Look through the entries that follow and return each line that has the string "exerciseAnswer".

BEGIN DATASET

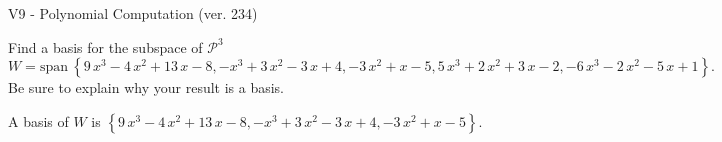 \begin{exercise}
  \begin{exerciseTitle}V9 - Polynomial Computation (ver. 234)\end{exerciseTitle}
  \begin{exerciseStatement}
    Find a basis for the subspace of \(\mathcal{P}^3\) 
\[W=\mathrm{span}\ \left\{9 \, x^{3} - 4 \, x^{2} + 13 \, x - 8 , -x^{3} + 3 \, x^{2} - 3 \, x + 4 , -3 \, x^{2} + x - 5 , 5 \, x^{3} + 2 \, x^{2} + 3 \, x - 2 , -6 \, x^{3} - 2 \, x^{2} - 5 \, x + 1\right\}.\]
 Be sure to explain why your result is a basis.


  \end{exerciseStatement}
  \begin{exerciseAnswer}
   A basis of \(W\) is  \(\left\{9 \, x^{3} - 4 \, x^{2} + 13 \, x - 8 , -x^{3} + 3 \, x^{2} - 3 \, x + 4 , -3 \, x^{2} + x - 5\right\}\).
  


  \end{exerciseAnswer}
\end{exercise}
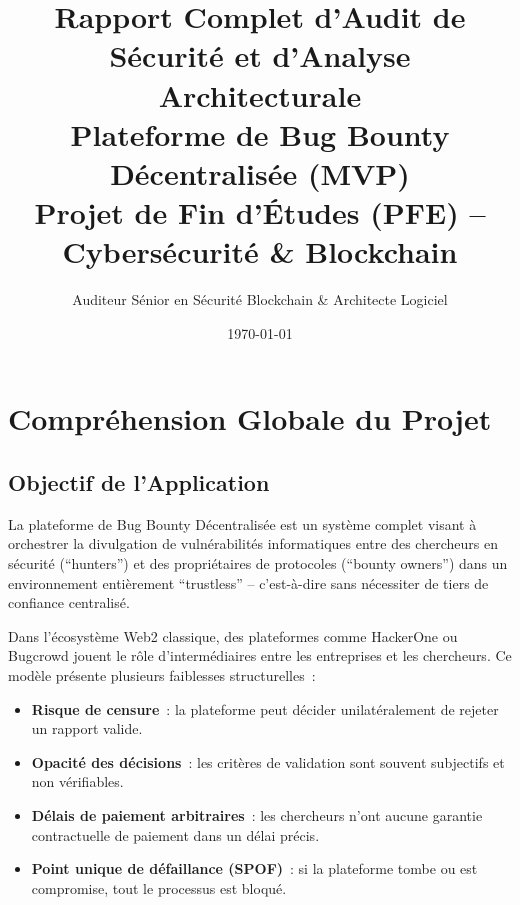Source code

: \documentclass[12pt, a4paper]{report}
\title{
\vspace{-2cm}
\textbf{Rapport Complet d'Audit de S\'{e}curit\'{e} et d'Analyse Architecturale}\\[0.5cm]
\large Plateforme de Bug Bounty D\'{e}centralis\'{e}e (MVP)\\[0.3cm]
\normalsize Projet de Fin d'\'{E}tudes (PFE) -- Cybers\'{e}curit\'{e} \& Blockchain
}
\author{Auditeur S\'{e}nior en S\'{e}curit\'{e} Blockchain \& Architecte Logiciel}
\date{\today}
\begin{document}
\maketitle
\thispagestyle{empty}
\newpage

\tableofcontents
\newpage

\chapter{Compr\'{e}hension Globale du Projet}

\section{Objectif de l'Application}
La plateforme de Bug Bounty D\'{e}centralis\'{e}e est un syst\`{e}me complet visant \`{a} orchestrer la divulgation de vuln\'{e}rabilit\'{e}s informatiques entre des chercheurs en s\'{e}curit\'{e} (``hunters'') et des propri\'{e}taires de protocoles (``bounty owners'') dans un environnement enti\`{e}rement ``trustless'' -- c'est-\`{a}-dire sans n\'{e}cessiter de tiers de confiance centralis\'{e}.

Dans l'\'{e}cosyst\`{e}me Web2 classique, des plateformes comme HackerOne ou Bugcrowd jouent le r\^{o}le d'interm\'{e}diaires entre les entreprises et les chercheurs. Ce mod\`{e}le pr\'{e}sente plusieurs faiblesses structurelles~:
\begin{itemize}
    \item \textbf{Risque de censure}~: la plateforme peut d\'{e}cider unilat\'{e}ralement de rejeter un rapport valide.
    \item \textbf{Opacit\'{e} des d\'{e}cisions}~: les crit\`{e}res de validation sont souvent subjectifs et non v\'{e}rifiables.
    \item \textbf{D\'{e}lais de paiement arbitraires}~: les chercheurs n'ont aucune garantie contractuelle de paiement dans un d\'{e}lai pr\'{e}cis.
    \item \textbf{Point unique de d\'{e}faillance (SPOF)}~: si la plateforme tombe ou est compromise, tout le processus est bloqu\'{e}.
\end{itemize}
\end{document}

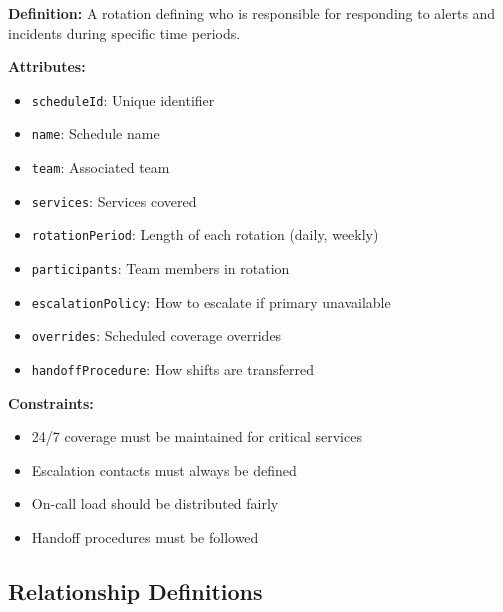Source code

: \documentclass[11pt,letterpaper]{article}
\begin{document}
\begin{definitionbox}
\textbf{Definition:} A rotation defining who is responsible for responding to alerts and incidents during specific time periods.

\textbf{Attributes:}
\begin{itemize}[nosep]
    \item \texttt{scheduleId}: Unique identifier
    \item \texttt{name}: Schedule name
    \item \texttt{team}: Associated team
    \item \texttt{services}: Services covered
    \item \texttt{rotationPeriod}: Length of each rotation (daily, weekly)
    \item \texttt{participants}: Team members in rotation
    \item \texttt{escalationPolicy}: How to escalate if primary unavailable
    \item \texttt{overrides}: Scheduled coverage overrides
    \item \texttt{handoffProcedure}: How shifts are transferred
\end{itemize}

\textbf{Constraints:}
\begin{itemize}[nosep]
    \item 24/7 coverage must be maintained for critical services
    \item Escalation contacts must always be defined
    \item On-call load should be distributed fairly
    \item Handoff procedures must be followed
\end{itemize}
\end{definitionbox}

\subsection{Relationship Definitions}
\end{document}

END DATASET

▶ _RESPONSE_
  \begin{exerciseAnswer}
  \end{exerciseAnswer}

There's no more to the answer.